Esto me recuerda de nuevo al filósofo que se cayó al pozo. La mente de Paul siempre está haciendo cosas así: metiendo el presente en el pasado, naciendo la cama del día de ayer.

– Si pudieras estar en cualquier parte en este momento -le pregunto-, ¿dónde estarías?

Me mira, divertido.

– ¿En cualquier parte?

– Sí.

– En Roma, con una pala en la mano.

Una ardilla nos mira, apartándose un instante de la rebanada de pan que ha encontrado. Paul se vuelve hacia mí.

– ¿Y tú? ¿Texas?

– No.

– ¿Chicago?

– No lo sé.

Pasamos por el patio trasero del museo de arte, el que lo separa de Dod. Aquí hay huellas que van de un lado al otro haciendo zigzag.

– ¿Sabes qué me dijo Charlie una vez? -dice, mirando fijamente las huellas de la nieve.

– ¿Qué?

– Si disparas con una pistola, la bala cae al suelo con la misma velocidad que si la sueltas con la mano.

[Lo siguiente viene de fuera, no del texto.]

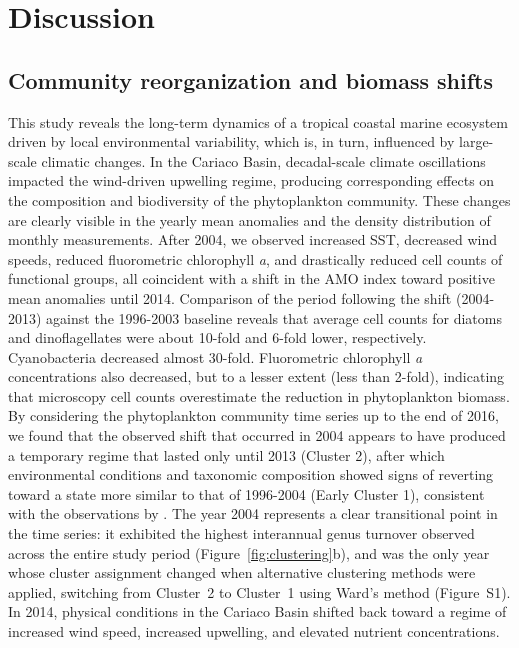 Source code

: \documentclass[]{agujournal2019}
\begin{document}
\section{Discussion}

\subsection{Community reorganization and biomass shifts}
    This study reveals the long-term dynamics of a tropical coastal marine ecosystem driven by local environmental variability, which is, in turn, influenced by large-scale climatic changes. In the Cariaco Basin, decadal-scale climate oscillations impacted the wind-driven upwelling regime, producing corresponding effects on the composition and biodiversity of the phytoplankton community.
    These changes are clearly visible in the yearly mean anomalies and the density distribution of monthly measurements. After 2004, we observed increased SST, decreased wind speeds, reduced fluorometric chlorophyll \textit{a}, and drastically reduced cell counts of functional groups, all coincident with a shift in the AMO index toward positive mean anomalies until 2014.  Comparison of the period following the shift (2004-2013) against the 1996-2003 baseline reveals that average cell counts for diatoms and dinoflagellates were about 10-fold and 6-fold lower, respectively. Cyanobacteria decreased almost 30-fold. Fluorometric chlorophyll \textit{a} concentrations also decreased, but to a lesser extent (less than 2-fold), indicating that microscopy cell counts overestimate the reduction in phytoplankton biomass.
    By considering the phytoplankton community time series up to the end of 2016, we found that the observed shift that occurred in 2004 appears to have produced a temporary regime that lasted only until 2013 (Cluster 2), after which environmental conditions and taxonomic composition showed signs of reverting toward a state more similar to that of 1996-2004 (Early Cluster 1), consistent with the observations by . The year 2004 represents a clear transitional point in the time series: it exhibited the highest interannual genus turnover observed across the entire study period (Figure~\ref{fig:clustering}b), and was the only year whose cluster assignment changed when alternative clustering methods were applied, switching from Cluster~2 to Cluster~1 using Ward's method (Figure~S1). In 2014, physical conditions in the Cariaco Basin shifted back toward a regime of increased wind speed, increased upwelling, and elevated nutrient concentrations.
\end{document}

Algo así he aprendido en introducción a la física.

– No hay manera de huir de la gravedad -dice Paul-. No importa a qué velocidad vayas, sigues cayendo como una piedra. Eso te hace preguntarte si el movimiento horizontal no será una ilusión. Si no nos movemos sólo para convencernos de que no nos estamos cayendo.

– ¿Adonde quieres ir a parar?

– El caparazón de la tortuga -dice-. Era parte de una profecía. Un oráculo dijo que Esquilo moriría de un golpe caído del cielo.

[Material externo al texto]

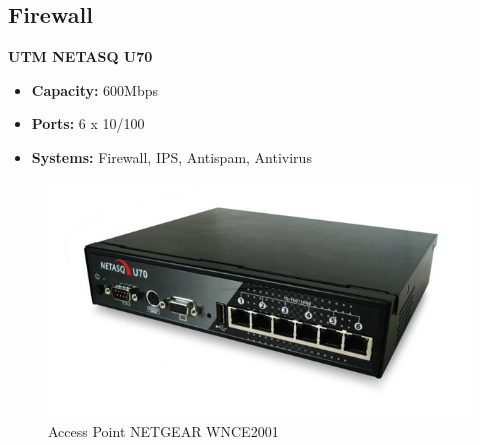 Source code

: \subsection{Firewall}
\textbf{UTM NETASQ U70}
\begin{itemize}
	\item \textbf{Capacity:} 600Mbps
	\item \textbf{Ports:} 6 x 10/100
	\item \textbf{Systems:} Firewall, IPS, Antispam, Antivirus  
\end{itemize}
 \begin{figure}[htbp]
	\begin{center}
        \includegraphics[scale = 0.5]{img/firewall.jpg}
        \caption{Access Point NETGEAR WNCE2001}
    \end{center}
\end{figure}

Un golpe caído del cielo, pienso. Dios muerto de risa.

– Esquilo no podía escapar de un oráculo -continúa Paul-. Nosotros no podemos escapar de la gravedad. -Sus dedos se entrelazan formando una bisagra-. El cielo y la tierra hablando con una sola voz.

Sus ojos se han abierto como si trataran de abarcarlo todo: un niño en el zoológico.

– Seguro que eso se lo dices a todas -le digo.

Sonríe.

– Lo siento. Sobrecarga sensorial. Tengo la percepción alborotada. No sé por qué.

Yo sí que lo sé. Ahora hay alguien más que puede preocuparse por la cripta, alguien más que puede preocuparse por la Hypnerotomachia. Atlas se siente más liviano ahora que no lleva el mundo sobre los hombros.

– Con tu pregunta pasa lo mismo -dice, caminando hacia atrás frente a mí-. Si pudieras estar en cualquier parte en este momento, ¿dónde estarías? -Abre las manos y la verdad parece caerle sobre las palmas-. Respuesta: no importa, porque dondequiera que vayas seguirás cayendo.

Sonríe al decirlo, como si la idea de que todos estamos en caída libre no tuviera nada deprimente. La equivalencia última de ir a cualquier parte, de hacer cualquier cosa, parece decir Paul, es que estar conmigo en Dod es lo mismo que estar en Roma con una pala. A su manera y en sus palabras, lo que dice, me parece, es que es feliz.

Busca su llave en el bolsillo y la desliza en la cerradura. Cuando entramos, la habitación está en calma. Tanta acción ha rodeado este lugar desde el día de ayer, tantas intrusiones ilegales y vigilantes y policías, que es inquietante verlo vacío y a oscuras. Paul entra distraídamente en el dormitorio para dejar su abrigo. Por instinto, levanto el teléfono y reviso nuestro contestador.